Master cyl ok. Wheel cyl ok.

I bleed as standard then found that I have a specisl valve that turns off the front or rear if pressure is lost.

I have no brake pedel or very little if I pump like crazy.

Emer brake works ok.

Actually drove it around the block this morning after many years of it sitting. Replaced fuel tank and system, reworked ign system. Reworked brakes and golly only knows what else. Got the clutch free and drove it.

Now what can you tell me about brakes on these critters.
 
Jack,

Did you replace hoses? Especially the rear hose that collapses all of the time.
 
Replaced both front hoses and rear one looked like it was newish.

Supose that could be it?
 
Possibly, I still think you've got are in the lines, I'd still replace the hose in hte rear. As I recall you stated that this car had been sitting for a long, long time. Even if it looks newish, hoses swell on the inside and fail. Cheap insurance as that hose is only a few bucks. Eliminate the possible variables and causes.

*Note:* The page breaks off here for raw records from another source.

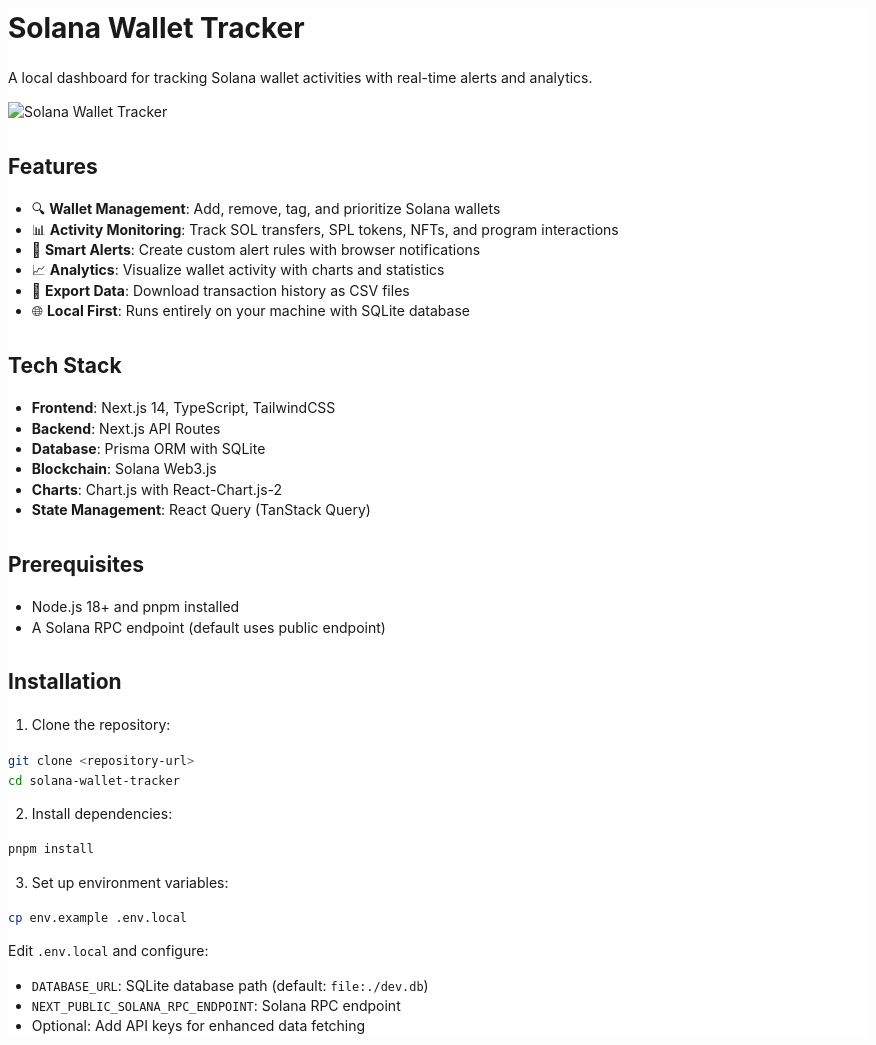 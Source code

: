 # Solana Wallet Tracker

A local dashboard for tracking Solana wallet activities with real-time alerts and analytics.

![Solana Wallet Tracker](https://img.shields.io/badge/Solana-Wallet%20Tracker-9945FF?style=for-the-badge&logo=solana)

## Features

- 🔍 **Wallet Management**: Add, remove, tag, and prioritize Solana wallets
- 📊 **Activity Monitoring**: Track SOL transfers, SPL tokens, NFTs, and program interactions
- 🔔 **Smart Alerts**: Create custom alert rules with browser notifications
- 📈 **Analytics**: Visualize wallet activity with charts and statistics
- 💾 **Export Data**: Download transaction history as CSV files
- 🌐 **Local First**: Runs entirely on your machine with SQLite database

## Tech Stack

- **Frontend**: Next.js 14, TypeScript, TailwindCSS
- **Backend**: Next.js API Routes
- **Database**: Prisma ORM with SQLite
- **Blockchain**: Solana Web3.js
- **Charts**: Chart.js with React-Chart.js-2
- **State Management**: React Query (TanStack Query)

## Prerequisites

- Node.js 18+ and pnpm installed
- A Solana RPC endpoint (default uses public endpoint)

## Installation

1. Clone the repository:
```bash
git clone <repository-url>
cd solana-wallet-tracker
```

2. Install dependencies:
```bash
pnpm install
```

3. Set up environment variables:
```bash
cp env.example .env.local
```

Edit `.env.local` and configure:
- `DATABASE_URL`: SQLite database path (default: `file:./dev.db`)
- `NEXT_PUBLIC_SOLANA_RPC_ENDPOINT`: Solana RPC endpoint
- Optional: Add API keys for enhanced data fetching
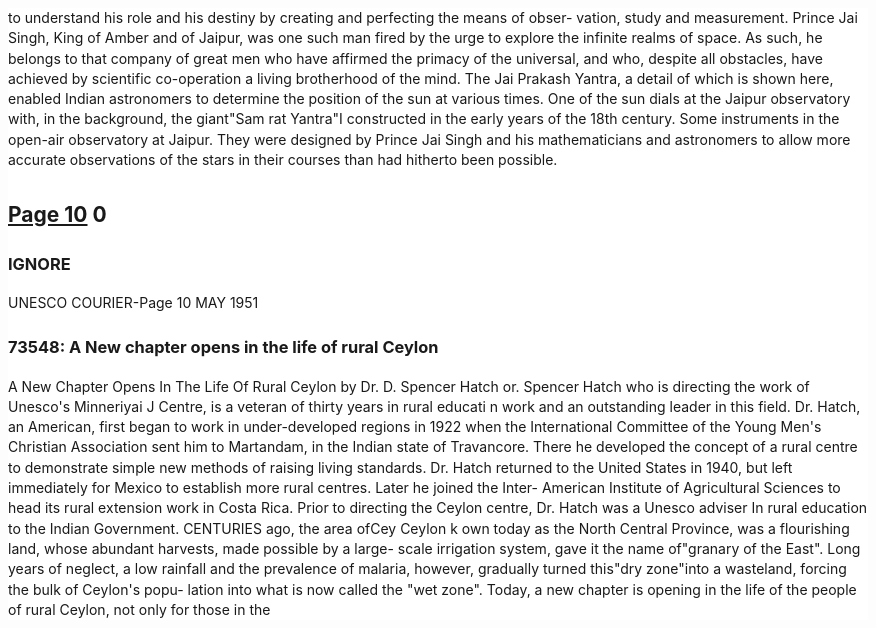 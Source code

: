 to understand his role and his destiny by
creating and perfecting the means of obser-
vation, study and measurement.
Prince Jai Singh, King of Amber and of
Jaipur, was one such man fired by the urge
to explore the infinite realms of space. As
such, he belongs to that company of great
men who have affirmed the primacy of the
universal, and who, despite all obstacles,
have achieved by scientific co-operation a
living brotherhood of the mind.
The Jai Prakash Yantra, a detail of which is
shown here, enabled Indian astronomers to
determine the position of the sun at various times.
One of the sun dials at the Jaipur observatory
with, in the background, the giant"Sam rat Yantra"I
constructed in the early years of the 18th century.
Some instruments in the open-air observatory at Jaipur. They were designed by Prince Jai Singh and
his mathematicians and astronomers to allow more accurate observations of the stars in their courses
than had hitherto been possible.

## [Page 10](073537engo.pdf#page=10) 0

### IGNORE

UNESCO COURIER-Page 10 MAY 1951

### 73548: A New chapter opens in the life of rural Ceylon

A New Chapter Opens In The Life
Of Rural Ceylon
by Dr. D. Spencer Hatch
or. Spencer Hatch who is directing the work of Unesco's Minneriyai J Centre, is a veteran of thirty years in rural educati n work and
an outstanding leader in this field.
Dr. Hatch, an American, first began to work in under-developed
regions in 1922 when the International Committee of the Young Men's
Christian Association sent him to Martandam, in the Indian state of
Travancore. There he developed the concept of a rural centre to
demonstrate simple new methods of raising living standards.
Dr. Hatch returned to the United States in 1940, but left immediately
for Mexico to establish more rural centres. Later he joined the Inter-
American Institute of Agricultural Sciences to head its rural extension
work in Costa Rica.
Prior to directing the Ceylon centre, Dr. Hatch was a Unesco adviser
In rural education to the Indian Government.
CENTURIES ago, the area ofCey Ceylon k own today as the
North Central Province, was
a flourishing land, whose abundant
harvests, made possible by a large-
scale irrigation system, gave it the
name of"granary of the East".
Long years of neglect, a low
rainfall and the prevalence of
malaria, however, gradually turned
this"dry zone"into a wasteland,
forcing the bulk of Ceylon's popu-
lation into what is now called the
"wet zone".
Today, a new chapter is opening
in the life of the people of rural
Ceylon, not only for those in the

We'll assume when you stand on the brakes you can't get the rears to lock up. Sound like minimal "scary" braking period.
 
Possibly, I still think you've got are in the lines, I'd still replace the hose in hte rear. As I recall you stated that this car had been sitting for a long, long time. Even if it looks newish, hoses swell on the inside and fail. Cheap insurance as that hose is only a few bucks. Eliminate the possible variables and causes.

We'll assume when you stand on the brakes you can't get the rears to lock up. Sound like minimal "scary" braking period.
 
lot's more air in those things than you'd think - don't ask me how I know. One help for me was to bleed to the "splitter" then to the lines - seemed to help
 
There is also a shuttle valve inside the brake union/failure switch.
If the shuttle valve is stuck, it needs to be opened up and pushed back.
This will stop the fluid from reaching the rear brakes.
 
When I bleed front and rears I do get fluid. Does that mean the shuttle valve is OK.
 
I am having the same problem, can't get my brakes properly bled.

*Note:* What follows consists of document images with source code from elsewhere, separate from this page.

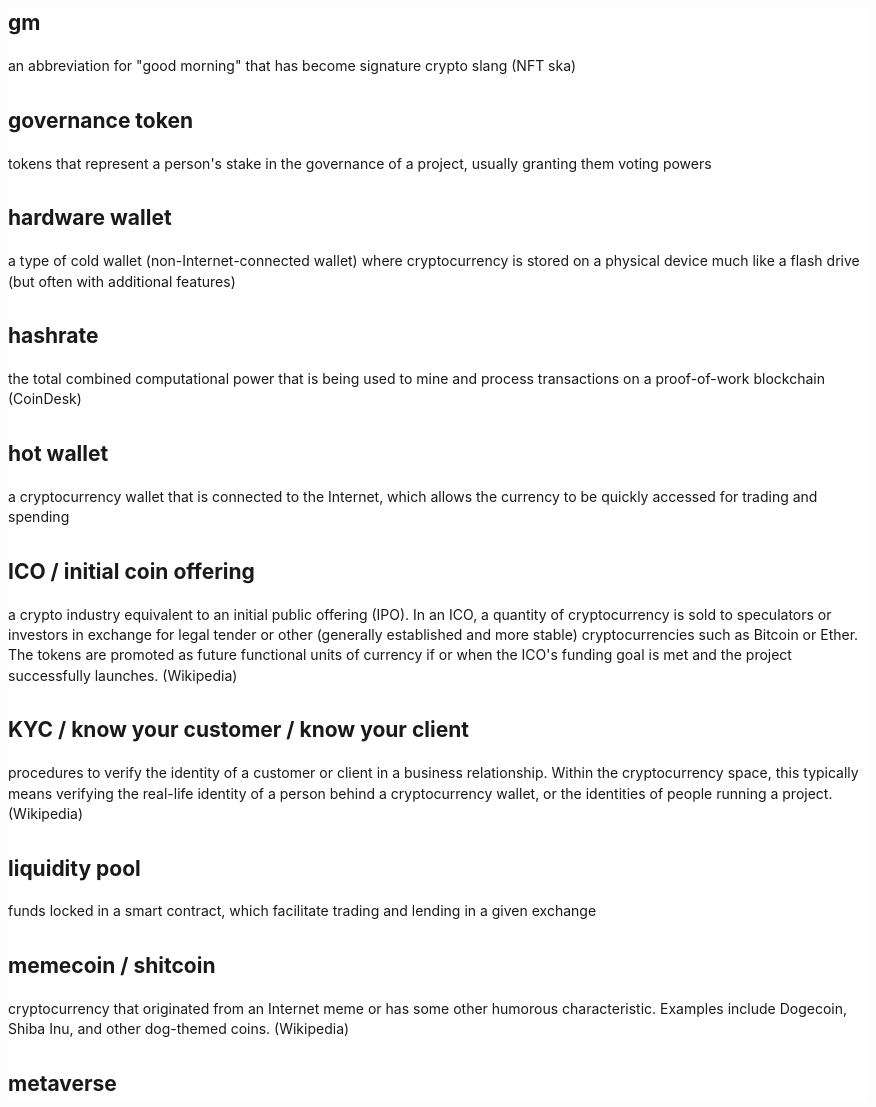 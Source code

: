 ## gm

an abbreviation for \"good morning\" that has become signature crypto slang (NFT ska)

## governance token

tokens that represent a person\'s stake in the governance of a project, usually granting them voting powers

## hardware wallet

a type of cold wallet (non-Internet-connected wallet) where cryptocurrency is stored on a physical device much like a flash drive (but often with additional features)

## hashrate

the total combined computational power that is being used to mine and process transactions on a proof-of-work blockchain (CoinDesk)

## hot wallet

a cryptocurrency wallet that is connected to the Internet, which allows the currency to be quickly accessed for trading and spending

## ICO / initial coin offering

a crypto industry equivalent to an initial public offering (IPO). In an ICO, a quantity of cryptocurrency is sold to speculators or investors in exchange for legal tender or other (generally established and more stable) cryptocurrencies such as Bitcoin or Ether. The tokens are promoted as future functional units of currency if or when the ICO\'s funding goal is met and the project successfully launches. (Wikipedia)

## KYC / know your customer / know your client

procedures to verify the identity of a customer or client in a business relationship. Within the cryptocurrency space, this typically means verifying the real-life identity of a person behind a cryptocurrency wallet, or the identities of people running a project. (Wikipedia)

## liquidity pool

funds locked in a smart contract, which facilitate trading and lending in a given exchange

## memecoin / shitcoin

cryptocurrency that originated from an Internet meme or has some other humorous characteristic. Examples include Dogecoin, Shiba Inu, and other dog-themed coins. (Wikipedia)

## metaverse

I am considering picking up a spare Master Cylinder cap and rigging up a simple system to powerbleed with 10psi or so. I think the issue is I can't get enough volume after fitting new lines from the rear flex backward to force the air out. If I can rig something to feed brake fluid into the MC and the pressure hose to force fluid though, I'd be in good shape.
 
Kevin,

I've successfully used a Power Sprayer Attachment for an air compressor, $29.95 at Sears at the time, that has a pickup tube to go into a soap bottle. That pickup tube provided negative suction power. I took an old glass qt spaghetti sauce jar with a screw lid and drilled two holes in the top. I glued in two clear plastic hoses, one to go to the suction pickup hose and the other to the bleeder screw on the clutch slave.

I fired up the compressor, daughter pumped the clutch, cluch fluid was captured in the spaghetti sauce jar and the stubborn air bubble finally was sucked out. This solved 2-3 days of clutch bleeding attempts and knock on wood clutch has been fine for past 9 years.
 
Sounds good Jim. I was considering a pump sprayer for insecticide - it'd pull brake fluid so I wouldn't have to worry about the reservoir drying up. I see Harbor Freight has a 1.25 gallon one for about $10. I have an old Master Cylinder cap, so I can drill and attach a fitting to get the hose on it.

Do you still need to pump the brakes in this scenerio, or will it push fluid by itself? My understanding (from googling) is that you wouldn't have to pump.
 
Jack, the dual line systems can be a bear to bleed. Using a pressure or vacuum bleeder is highly advised. I use a home made vacuum bleeder and even with that it usually takes a couple of trys before all the air is flushed out. Don't worry about the shuttle valve. Experts say that it won't block fluid flow to either end, just shows lower pressure on one side or the other.
 
Somewhere I've seen a web site that shows how to make a home made pressure bleeder using parts and pieces from True Value that works on a Spridget MC. Even lists all of the part #'s and price is under $25.00 of so. Uses a True Value Pressure Sprayer. Anyone got that link for these folks?
 
Good to know, thanks for the link! That's exactly what I was thinking.